The real Arinel was late for work. Scullery maids must be ready at dawn to prepare breakfast for the Lord and his family. However, Arinel was exhausted after catering for last night's feast, so Gretella allowed her poor Lady to sleep in and sent Haselle in her place.

After scolding her nurse (who was also her grandmother) for spoiling her, Arinel sprinted to the underground kitchen. She was one step away from the door when a mysterious hand reached from the shadows and dragged her down another hallway.

"Wait—where—"

The being in the bedraggled black cloak pushed open a slab of nondescript wall, slipped past the gap inside, yanked Arinel in then shut the secret door.

Arinel spun around in solid darkness, prepared for a fight for survival.

"Who are you? What do you wa—?" A rough, sweaty hand clamped over her mouth.

"Shh! 'tis me, milady. 'Tis Meya."

Arinel's shock morphed into confusion. Meya freed her mouth. The space lit up, revealing gray stone walls flanking a narrow passageway. Meya stood before her, holding a candle on a metal stand.

"What are you doing here? Aren't you supposed to be with Coris?" Arinel hissed.

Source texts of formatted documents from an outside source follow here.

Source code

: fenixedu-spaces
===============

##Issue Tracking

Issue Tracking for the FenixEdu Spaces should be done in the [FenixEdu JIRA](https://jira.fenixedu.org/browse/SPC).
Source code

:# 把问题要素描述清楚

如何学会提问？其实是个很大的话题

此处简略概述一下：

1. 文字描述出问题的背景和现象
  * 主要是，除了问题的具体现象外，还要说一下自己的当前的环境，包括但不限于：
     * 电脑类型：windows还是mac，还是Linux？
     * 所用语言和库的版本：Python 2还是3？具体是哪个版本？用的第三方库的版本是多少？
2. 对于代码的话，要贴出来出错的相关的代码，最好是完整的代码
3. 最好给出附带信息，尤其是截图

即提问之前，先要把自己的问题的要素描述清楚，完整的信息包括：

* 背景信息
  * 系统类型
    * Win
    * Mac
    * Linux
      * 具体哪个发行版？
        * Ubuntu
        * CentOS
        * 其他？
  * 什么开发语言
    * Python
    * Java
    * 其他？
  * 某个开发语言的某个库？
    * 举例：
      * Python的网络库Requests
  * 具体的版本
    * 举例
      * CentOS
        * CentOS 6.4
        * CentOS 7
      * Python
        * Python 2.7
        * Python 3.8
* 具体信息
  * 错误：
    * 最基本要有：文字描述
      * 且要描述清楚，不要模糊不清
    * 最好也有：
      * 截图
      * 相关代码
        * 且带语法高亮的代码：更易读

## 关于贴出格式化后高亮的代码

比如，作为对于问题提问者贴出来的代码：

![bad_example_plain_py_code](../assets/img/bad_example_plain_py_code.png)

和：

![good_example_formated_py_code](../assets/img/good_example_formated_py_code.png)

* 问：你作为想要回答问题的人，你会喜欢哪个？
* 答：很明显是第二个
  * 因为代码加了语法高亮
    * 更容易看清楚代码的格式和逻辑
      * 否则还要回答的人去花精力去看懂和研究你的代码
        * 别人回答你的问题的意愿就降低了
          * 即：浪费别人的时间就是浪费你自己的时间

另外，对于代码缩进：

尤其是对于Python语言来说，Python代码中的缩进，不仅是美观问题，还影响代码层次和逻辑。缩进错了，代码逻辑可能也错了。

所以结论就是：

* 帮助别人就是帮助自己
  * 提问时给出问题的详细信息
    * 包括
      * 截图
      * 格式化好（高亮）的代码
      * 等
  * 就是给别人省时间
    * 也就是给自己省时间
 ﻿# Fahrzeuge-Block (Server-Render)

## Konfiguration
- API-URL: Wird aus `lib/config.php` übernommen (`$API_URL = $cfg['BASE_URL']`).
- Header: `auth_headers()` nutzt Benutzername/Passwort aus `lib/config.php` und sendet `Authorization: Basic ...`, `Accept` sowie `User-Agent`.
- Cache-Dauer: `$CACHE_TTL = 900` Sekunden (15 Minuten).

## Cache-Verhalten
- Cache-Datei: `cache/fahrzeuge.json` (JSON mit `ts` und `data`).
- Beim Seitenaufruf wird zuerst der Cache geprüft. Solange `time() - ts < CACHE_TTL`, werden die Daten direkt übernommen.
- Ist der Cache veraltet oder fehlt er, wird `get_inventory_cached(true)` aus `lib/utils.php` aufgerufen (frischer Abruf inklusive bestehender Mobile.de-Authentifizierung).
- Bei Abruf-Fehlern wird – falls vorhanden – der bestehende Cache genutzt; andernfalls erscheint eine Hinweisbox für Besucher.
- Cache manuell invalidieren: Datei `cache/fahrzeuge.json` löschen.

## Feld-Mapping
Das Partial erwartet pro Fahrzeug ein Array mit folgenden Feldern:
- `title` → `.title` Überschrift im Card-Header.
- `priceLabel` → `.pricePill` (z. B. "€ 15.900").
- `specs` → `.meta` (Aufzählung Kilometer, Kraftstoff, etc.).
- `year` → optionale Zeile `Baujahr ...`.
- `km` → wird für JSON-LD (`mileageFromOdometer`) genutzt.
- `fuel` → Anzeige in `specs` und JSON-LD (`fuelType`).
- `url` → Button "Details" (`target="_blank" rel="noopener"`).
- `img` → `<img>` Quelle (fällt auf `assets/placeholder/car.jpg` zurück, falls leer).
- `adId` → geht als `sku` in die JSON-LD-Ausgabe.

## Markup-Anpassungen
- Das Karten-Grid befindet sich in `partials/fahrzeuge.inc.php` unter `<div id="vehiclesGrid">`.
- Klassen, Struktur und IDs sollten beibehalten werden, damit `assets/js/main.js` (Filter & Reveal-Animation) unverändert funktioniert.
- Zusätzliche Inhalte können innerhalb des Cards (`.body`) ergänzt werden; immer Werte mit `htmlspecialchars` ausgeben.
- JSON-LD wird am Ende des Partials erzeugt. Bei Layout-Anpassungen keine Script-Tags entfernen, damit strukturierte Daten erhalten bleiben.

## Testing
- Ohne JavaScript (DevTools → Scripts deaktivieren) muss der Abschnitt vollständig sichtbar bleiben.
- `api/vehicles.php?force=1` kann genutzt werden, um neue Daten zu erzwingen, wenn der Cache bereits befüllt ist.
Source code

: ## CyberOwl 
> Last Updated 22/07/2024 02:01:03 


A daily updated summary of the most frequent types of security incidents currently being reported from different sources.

"He's gone back to sleep," said Meya as she rummaged in her pocket. Under her raggedy black cloak, she wore a beautiful red silk dress embroidered with the same thick silver yarn braided into her hair. She handed Arinel a scrap of torn parchment and a pencil.

"Listen, I dun have much time. I need you to write me a letter. Now."

"What?" Arinel made no move to take them, so Meya pushed them into her hands.

"Think I know what them bandits are looking for. Gotta warn Coris."

"Warn him? But aren't you working for Gillian?" Arinel argued. Meya rolled her eyes at the ceiling with a growl of exasperation.

"I'll answer your questions later. Write down what I say, quick!" Steering Lady Crosset by the shoulders, Meya spun Arinel to face the wall. She dictated, raising her candle so its light fell upon the parchment, "From Arinel. Me and me folk—"

"I and my men—" Arinel corrected as she wrote, sliding the parchment to avoid the groove between bricks, writing as neatly as she could on the craggy surface.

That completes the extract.